EXERCISE INSTRUCTIONS: Note the line where "### License" appears in the data below; write it out exactly, along with every line that comes after it to the end.

STORED DATA:

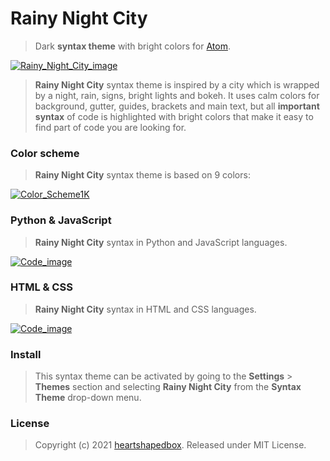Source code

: # Rainy Night City
>Dark **syntax theme** with bright colors for [Atom](https://atom.io).

[![Rainy_Night_City_image](https://user-images.githubusercontent.com/27690717/131747205-6a68e119-bf88-47b9-b444-8e27b0834393.png)](https://user-images.githubusercontent.com/27690717/131747205-6a68e119-bf88-47b9-b444-8e27b0834393.png)

>**Rainy Night City** syntax theme is inspired by a city which is wrapped by a night, rain, signs, bright lights and bokeh. It uses calm colors for background, gutter, guides, brackets and main text, but all **important syntax** of code is highlighted with bright colors that make it easy to find part of code you are looking for.

### Color scheme
>**Rainy Night City** syntax theme is based on 9 colors:

[![Color_Scheme1K](https://user-images.githubusercontent.com/27690717/131762093-4d6dff5e-dc08-4410-b840-547bc9aef9e7.png)](https://user-images.githubusercontent.com/27690717/131762093-4d6dff5e-dc08-4410-b840-547bc9aef9e7.png)

### Python & JavaScript  
> **Rainy Night City** syntax in Python and JavaScript languages.

[![Code_image](https://user-images.githubusercontent.com/27690717/131747798-f336a3b5-15b4-406d-b5b8-1d7c81c2c07b.png)](https://user-images.githubusercontent.com/27690717/131747798-f336a3b5-15b4-406d-b5b8-1d7c81c2c07b.png)

### HTML & CSS
> **Rainy Night City** syntax in HTML and CSS languages.

[![Code_image](https://user-images.githubusercontent.com/27690717/131757823-67f0daa3-350e-459f-8ca9-41a0c8400423.png)](https://user-images.githubusercontent.com/27690717/131757823-67f0daa3-350e-459f-8ca9-41a0c8400423.png)

### Install
>This syntax theme can be activated by going to the **Settings** > **Themes** section and selecting **Rainy Night City** from the **Syntax Theme** drop-down menu.

### License
>Copyright (c) 2021 [heartshapedbox](https://github.com/heartshapedbox). Released under MIT License.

YOUR SOLUTION:
### License
>Copyright (c) 2021 [heartshapedbox](https://github.com/heartshapedbox). Released under MIT License.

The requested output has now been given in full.